Ce sont quelques exemples qui peuvent expliquer un manque de visibilité sans pour autant que l’on puisse parler de shadow banning.

Censure ou modération ?

Si le shadow ban suscite beaucoup de discussions sur les réseaux sociaux, c’est parce qu’il soulève une question fondamentale sur le pouvoir de ces grandes plateformes dans les débats publics.

Un réseau social peut donner un écho mondial à certaines personnes, pour de bonnes raisons mais aussi pour de mauvaises. Il peut exposer des scandales, révéler des vérités mais aussi colporter des mensonges et des « fake news ».

Et toute la question est de savoir à quel point le réseau social doit être « actif » ou « passif » par rapport à ce rôle. Quand doit-il censurer un compte ou un sujet en jugeant qu’il devient préjudiciable au plus grand nombre ? Doit-il au contraire s’abstenir de prendre position au nom de la liberté d’expression ? Quand s’agit-il de censure et quand s’agit-il de modération (pour effacer de manière légitime des propos qui tombent sous le coup de la loi ou peuvent s’avérer dangereux) ?

On se souvient des débats animés lorsque Donald Trump a été banni de Twitter : certains ont estimé que le réseau social jouait son rôle en  « ôtant la parole » à quelqu’un qui incitait à la violence, d’autres pensaient au contraire que ce n’était pas à un géant du web de s’immiscer dans des prises de parole d’hommes politiques…

On comprend en tout cas que cela va au-delà d’une simple notion de visibilité sur un réseau social de photos.

En plein mouvement « Black Lives Matter, » Instagram a été accusé de limiter la visibilité de certaines « voix » de la communauté noire et a dû s’expliquer via ce communiqué. Plus récemment, le réseau a aussi été pointé du doigt pour avoir censuré certains contenus pro-Palestiniens.

Une modération automatisée qui comporte des failles

Les prises de parole d’Instagram en réponse à ces incidents nous apprennent ou nous confirment différentes choses.

La modération sur Instagram est largement automatisée : autrement dit, ce sont des algorithmes (des programmes informatiques) qui analysent les contenus publiés et déterminent s’ils sont légitimes ou non. A titre d’exemple, des signalements sur des contenus liés à un hashtag peuvent conduire à un blocage de ce hashtag.
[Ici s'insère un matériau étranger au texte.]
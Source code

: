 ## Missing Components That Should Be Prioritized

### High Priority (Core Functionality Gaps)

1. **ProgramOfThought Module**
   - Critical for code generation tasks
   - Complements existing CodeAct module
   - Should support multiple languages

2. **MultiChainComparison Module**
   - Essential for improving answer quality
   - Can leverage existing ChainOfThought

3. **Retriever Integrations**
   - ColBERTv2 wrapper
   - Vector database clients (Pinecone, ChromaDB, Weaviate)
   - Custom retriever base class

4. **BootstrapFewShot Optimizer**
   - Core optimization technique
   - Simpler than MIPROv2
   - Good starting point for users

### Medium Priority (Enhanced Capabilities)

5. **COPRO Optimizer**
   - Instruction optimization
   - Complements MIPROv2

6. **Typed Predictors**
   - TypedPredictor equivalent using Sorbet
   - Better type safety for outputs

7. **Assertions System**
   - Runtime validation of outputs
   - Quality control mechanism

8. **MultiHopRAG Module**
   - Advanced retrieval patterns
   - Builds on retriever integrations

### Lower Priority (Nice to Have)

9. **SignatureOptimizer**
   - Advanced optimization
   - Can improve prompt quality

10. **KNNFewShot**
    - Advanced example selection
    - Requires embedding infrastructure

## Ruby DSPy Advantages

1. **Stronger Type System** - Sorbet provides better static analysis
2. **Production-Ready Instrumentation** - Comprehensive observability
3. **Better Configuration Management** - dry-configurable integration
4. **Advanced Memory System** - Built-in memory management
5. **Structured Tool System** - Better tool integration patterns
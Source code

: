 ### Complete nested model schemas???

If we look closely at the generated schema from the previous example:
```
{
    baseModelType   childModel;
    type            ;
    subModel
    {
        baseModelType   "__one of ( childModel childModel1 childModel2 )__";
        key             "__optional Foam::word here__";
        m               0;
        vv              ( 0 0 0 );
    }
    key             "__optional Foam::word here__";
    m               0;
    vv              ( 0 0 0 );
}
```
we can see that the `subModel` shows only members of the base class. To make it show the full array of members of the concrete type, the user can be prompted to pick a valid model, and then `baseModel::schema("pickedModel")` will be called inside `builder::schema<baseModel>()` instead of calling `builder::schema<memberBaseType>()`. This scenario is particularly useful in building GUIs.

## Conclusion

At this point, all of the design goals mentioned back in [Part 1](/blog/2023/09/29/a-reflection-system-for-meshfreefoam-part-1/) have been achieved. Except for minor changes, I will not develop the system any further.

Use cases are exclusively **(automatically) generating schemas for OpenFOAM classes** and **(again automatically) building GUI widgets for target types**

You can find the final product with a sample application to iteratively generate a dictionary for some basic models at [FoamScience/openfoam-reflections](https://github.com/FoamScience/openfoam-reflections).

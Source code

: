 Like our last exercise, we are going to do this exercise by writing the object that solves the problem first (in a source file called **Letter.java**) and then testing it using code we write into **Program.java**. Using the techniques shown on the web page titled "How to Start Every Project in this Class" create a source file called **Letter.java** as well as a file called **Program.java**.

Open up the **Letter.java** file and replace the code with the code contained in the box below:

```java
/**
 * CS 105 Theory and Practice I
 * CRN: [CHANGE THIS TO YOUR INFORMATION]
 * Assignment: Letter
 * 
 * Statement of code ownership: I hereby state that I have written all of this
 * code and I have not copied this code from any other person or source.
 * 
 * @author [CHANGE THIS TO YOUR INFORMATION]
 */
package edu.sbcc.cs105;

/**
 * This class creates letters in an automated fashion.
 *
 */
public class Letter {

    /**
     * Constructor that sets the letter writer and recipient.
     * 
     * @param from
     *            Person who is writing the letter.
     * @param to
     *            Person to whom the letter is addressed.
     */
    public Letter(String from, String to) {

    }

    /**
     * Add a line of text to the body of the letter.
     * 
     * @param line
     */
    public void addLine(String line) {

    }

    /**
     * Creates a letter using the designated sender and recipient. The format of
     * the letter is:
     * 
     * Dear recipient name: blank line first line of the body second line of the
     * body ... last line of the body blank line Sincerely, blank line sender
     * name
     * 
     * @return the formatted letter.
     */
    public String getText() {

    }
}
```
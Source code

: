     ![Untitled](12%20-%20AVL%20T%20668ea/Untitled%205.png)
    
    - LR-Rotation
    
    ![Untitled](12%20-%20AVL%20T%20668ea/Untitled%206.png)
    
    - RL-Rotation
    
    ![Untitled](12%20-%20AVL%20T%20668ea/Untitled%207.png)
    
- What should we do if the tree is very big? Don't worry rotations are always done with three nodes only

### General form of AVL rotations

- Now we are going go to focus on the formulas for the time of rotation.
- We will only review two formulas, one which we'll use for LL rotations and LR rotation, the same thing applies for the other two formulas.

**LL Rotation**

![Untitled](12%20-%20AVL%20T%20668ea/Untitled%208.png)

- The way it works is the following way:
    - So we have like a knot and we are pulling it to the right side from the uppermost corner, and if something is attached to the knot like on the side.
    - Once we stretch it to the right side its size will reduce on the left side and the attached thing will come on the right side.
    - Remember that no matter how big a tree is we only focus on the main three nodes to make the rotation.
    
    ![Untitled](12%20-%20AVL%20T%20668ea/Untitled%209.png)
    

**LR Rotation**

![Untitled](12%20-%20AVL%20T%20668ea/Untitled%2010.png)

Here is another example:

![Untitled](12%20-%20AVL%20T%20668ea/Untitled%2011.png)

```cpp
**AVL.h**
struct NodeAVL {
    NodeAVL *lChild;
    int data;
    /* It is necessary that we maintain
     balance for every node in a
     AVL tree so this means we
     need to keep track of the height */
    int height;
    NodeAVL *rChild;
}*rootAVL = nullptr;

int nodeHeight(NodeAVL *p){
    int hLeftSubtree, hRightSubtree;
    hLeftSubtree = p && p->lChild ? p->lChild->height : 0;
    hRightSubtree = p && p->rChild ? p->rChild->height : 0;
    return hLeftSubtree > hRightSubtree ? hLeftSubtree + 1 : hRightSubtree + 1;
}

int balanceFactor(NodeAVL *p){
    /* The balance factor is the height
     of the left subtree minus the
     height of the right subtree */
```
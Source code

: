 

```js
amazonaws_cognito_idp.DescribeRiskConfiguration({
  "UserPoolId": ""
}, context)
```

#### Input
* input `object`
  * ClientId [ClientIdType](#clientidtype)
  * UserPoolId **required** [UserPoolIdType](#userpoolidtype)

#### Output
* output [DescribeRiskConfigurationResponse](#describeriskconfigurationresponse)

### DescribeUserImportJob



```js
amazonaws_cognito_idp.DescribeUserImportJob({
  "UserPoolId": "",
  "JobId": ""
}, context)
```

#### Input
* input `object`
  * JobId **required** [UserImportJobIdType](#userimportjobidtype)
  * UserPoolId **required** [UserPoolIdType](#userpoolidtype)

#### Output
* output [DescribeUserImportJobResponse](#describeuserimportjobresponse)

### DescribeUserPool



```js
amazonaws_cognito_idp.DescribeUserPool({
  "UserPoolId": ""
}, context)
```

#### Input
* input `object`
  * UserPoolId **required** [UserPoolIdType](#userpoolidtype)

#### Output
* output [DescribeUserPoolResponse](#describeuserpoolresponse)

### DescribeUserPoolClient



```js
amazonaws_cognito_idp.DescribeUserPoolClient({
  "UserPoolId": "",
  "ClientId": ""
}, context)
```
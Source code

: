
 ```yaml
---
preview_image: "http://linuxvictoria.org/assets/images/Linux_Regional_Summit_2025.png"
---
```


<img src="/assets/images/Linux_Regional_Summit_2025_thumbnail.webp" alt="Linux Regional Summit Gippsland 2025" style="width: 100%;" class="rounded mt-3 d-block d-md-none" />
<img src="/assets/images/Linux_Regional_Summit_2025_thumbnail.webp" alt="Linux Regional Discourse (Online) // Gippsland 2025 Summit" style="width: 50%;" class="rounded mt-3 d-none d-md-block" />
Instagram reconnaît à demi-mot que ces algorithmes peuvent présenter certaines limites et reproduire des biais existant dans la vraie vie :

« Certaines technologies risquent de répéter des schémas développés par nos sociétés partiales. Bien que nous menions un travail important pour contribuer à prévenir des biais subconscients dans nos produits, nous devons nous pencher davantage sur les systèmes sous-jacents que nous avons construits pour identifier où nous devons en faire plus pour que ces biais n’entrent pas en jeu dans les décisions ».

Aujourd’hui, il faut avoir conscience que ce type de programme informatique apprend par lui-même, échappant ainsi en partie à ses créateurs : un algorithme est capable de « prendre des décisions » sur la base de tout le contenu qu’il a analysé. Si ce contenu comporte des biais, l’algorithme peut prendre une décision biaisée et bloquer ainsi un hashtag ou un compte.

Instagram admet aussi un manque de transparence :

« Nous passerons en revue la manière dont le contenu est filtré sur les pages de l’Explorer et les pages de hashtags afin de comprendre où il peut y avoir une vulnérabilité à certains biais. Par ailleurs, nous devons nous montrer plus transparents quant à la manière dont les décisions sont prises lorsqu’il s’agit de la diffusion des publications des gens. Au fil des années, nous avons entendu ces inquiétudes parfois décrites sur les réseaux sociaux sous le terme de « shadowbanning » – filtrer les gens sans transparence, et limiter leur visibilité en conséquence. Nous communiquerons bientôt davantage d’informations sur les types de contenus que nous évitons de recommander dans l’Explorer et à d’autres endroits ».

Instagram reconnaît manquer parfois de ressources : en réponse à certains commentaires sur Facebook, Instagram admet que les ressources humaines sont limitées pour régler certains problèmes liés au fonctionnement des algorithmes, et qu’il n’est parfois pas possible pour les employés « humains » de se montrer réactifs lorsque ce type de problème émerge.

Derrière ce que les internautes appellent le « shadow ban », il y a donc en réalité deux phénomènes :

  • Des algorithmes « autonomes » qui peuvent censurer un contenu par erreur. Instagram tend à qualifier ces situations de « bug technique », d’ailleurs, estimant que c’est un dysfonctionnement de l’algorithme et non une volonté délibérée de faire taire les gens ;
  • Des contenus qui sont bloqués parce qu’ils enfreignent réellement les règles, ce qui relève de la modération.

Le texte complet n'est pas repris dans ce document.